- [Work instruction] If a line in the data below contains "status", copy it.

(Source texts of formatted documents)

_ _ _ _ _

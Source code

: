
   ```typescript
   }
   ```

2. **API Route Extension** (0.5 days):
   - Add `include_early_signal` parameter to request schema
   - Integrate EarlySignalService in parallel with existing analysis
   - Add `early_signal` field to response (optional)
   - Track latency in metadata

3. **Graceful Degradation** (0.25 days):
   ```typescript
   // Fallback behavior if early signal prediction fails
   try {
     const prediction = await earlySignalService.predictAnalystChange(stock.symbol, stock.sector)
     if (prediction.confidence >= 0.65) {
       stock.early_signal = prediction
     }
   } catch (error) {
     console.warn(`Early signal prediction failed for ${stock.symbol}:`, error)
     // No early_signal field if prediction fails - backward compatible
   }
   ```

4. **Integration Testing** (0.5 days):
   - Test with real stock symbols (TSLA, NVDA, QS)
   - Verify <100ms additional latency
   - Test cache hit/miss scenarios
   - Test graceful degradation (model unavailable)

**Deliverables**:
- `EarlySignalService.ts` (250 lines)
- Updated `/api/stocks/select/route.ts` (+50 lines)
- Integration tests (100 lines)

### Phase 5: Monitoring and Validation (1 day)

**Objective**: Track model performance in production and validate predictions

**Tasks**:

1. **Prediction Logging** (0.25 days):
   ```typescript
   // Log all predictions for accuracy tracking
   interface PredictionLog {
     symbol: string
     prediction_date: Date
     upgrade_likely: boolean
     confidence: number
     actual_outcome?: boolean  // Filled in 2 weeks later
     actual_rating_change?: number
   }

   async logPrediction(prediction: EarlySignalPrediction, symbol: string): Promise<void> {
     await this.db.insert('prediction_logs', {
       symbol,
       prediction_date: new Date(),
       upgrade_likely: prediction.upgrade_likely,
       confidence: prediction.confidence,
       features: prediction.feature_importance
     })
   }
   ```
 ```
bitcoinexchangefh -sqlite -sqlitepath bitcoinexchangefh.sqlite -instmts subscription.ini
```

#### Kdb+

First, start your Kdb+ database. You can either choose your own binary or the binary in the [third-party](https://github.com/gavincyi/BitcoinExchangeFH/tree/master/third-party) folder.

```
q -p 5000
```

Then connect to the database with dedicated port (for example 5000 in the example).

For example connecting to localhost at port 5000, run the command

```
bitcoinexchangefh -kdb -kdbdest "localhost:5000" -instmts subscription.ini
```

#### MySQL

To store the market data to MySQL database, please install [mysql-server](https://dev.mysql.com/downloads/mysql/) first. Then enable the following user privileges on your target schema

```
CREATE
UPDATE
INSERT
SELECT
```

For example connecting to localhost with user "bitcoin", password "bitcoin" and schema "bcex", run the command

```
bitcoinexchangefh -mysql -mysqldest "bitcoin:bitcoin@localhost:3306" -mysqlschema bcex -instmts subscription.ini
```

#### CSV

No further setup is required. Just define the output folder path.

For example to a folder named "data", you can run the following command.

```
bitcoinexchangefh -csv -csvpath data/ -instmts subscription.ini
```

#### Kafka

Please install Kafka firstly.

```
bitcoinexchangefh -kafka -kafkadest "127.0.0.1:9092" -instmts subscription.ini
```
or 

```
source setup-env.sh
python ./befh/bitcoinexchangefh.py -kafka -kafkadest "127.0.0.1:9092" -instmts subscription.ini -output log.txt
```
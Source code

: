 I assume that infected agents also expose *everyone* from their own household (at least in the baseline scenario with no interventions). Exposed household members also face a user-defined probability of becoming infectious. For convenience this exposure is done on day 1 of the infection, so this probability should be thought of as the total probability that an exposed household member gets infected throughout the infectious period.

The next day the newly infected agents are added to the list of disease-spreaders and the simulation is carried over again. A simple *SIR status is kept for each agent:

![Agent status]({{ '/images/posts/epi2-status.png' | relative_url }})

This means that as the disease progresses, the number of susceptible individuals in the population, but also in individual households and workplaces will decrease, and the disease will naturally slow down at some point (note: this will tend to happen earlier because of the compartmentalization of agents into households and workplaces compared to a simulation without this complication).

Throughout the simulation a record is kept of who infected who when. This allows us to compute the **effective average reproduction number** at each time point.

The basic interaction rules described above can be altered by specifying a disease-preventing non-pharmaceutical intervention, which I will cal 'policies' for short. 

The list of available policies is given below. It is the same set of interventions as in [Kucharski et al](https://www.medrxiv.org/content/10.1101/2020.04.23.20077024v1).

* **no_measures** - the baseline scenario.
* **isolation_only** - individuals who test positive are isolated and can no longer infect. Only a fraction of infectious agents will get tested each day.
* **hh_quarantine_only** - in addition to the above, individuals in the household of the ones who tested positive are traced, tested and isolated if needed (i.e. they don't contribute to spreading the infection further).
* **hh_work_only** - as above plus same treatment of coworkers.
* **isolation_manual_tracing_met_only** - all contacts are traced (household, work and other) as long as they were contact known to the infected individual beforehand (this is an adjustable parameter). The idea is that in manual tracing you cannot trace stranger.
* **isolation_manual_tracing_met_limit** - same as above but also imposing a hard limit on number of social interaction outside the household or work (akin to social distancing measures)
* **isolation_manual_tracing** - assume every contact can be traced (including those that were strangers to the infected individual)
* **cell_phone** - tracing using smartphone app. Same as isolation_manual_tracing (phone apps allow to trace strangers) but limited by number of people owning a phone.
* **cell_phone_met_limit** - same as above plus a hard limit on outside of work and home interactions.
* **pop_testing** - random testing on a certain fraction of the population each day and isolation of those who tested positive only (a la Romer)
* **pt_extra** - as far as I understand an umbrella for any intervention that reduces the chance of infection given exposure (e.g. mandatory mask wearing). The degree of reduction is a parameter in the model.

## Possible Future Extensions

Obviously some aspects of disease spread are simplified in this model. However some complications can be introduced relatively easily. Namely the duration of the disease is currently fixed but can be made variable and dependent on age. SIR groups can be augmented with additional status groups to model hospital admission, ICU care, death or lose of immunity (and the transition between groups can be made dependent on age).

_ _ _ _ _

- [Task solution]
The next day the newly infected agents are added to the list of disease-spreaders and the simulation is carried over again. A simple *SIR status is kept for each agent:
![Agent status]({{ '/images/posts/epi2-status.png' | relative_url }})
Obviously some aspects of disease spread are simplified in this model. However some complications can be introduced relatively easily. Namely the duration of the disease is currently fixed but can be made variable and dependent on age. SIR groups can be augmented with additional status groups to model hospital admission, ICU care, death or lose of immunity (and the transition between groups can be made dependent on age).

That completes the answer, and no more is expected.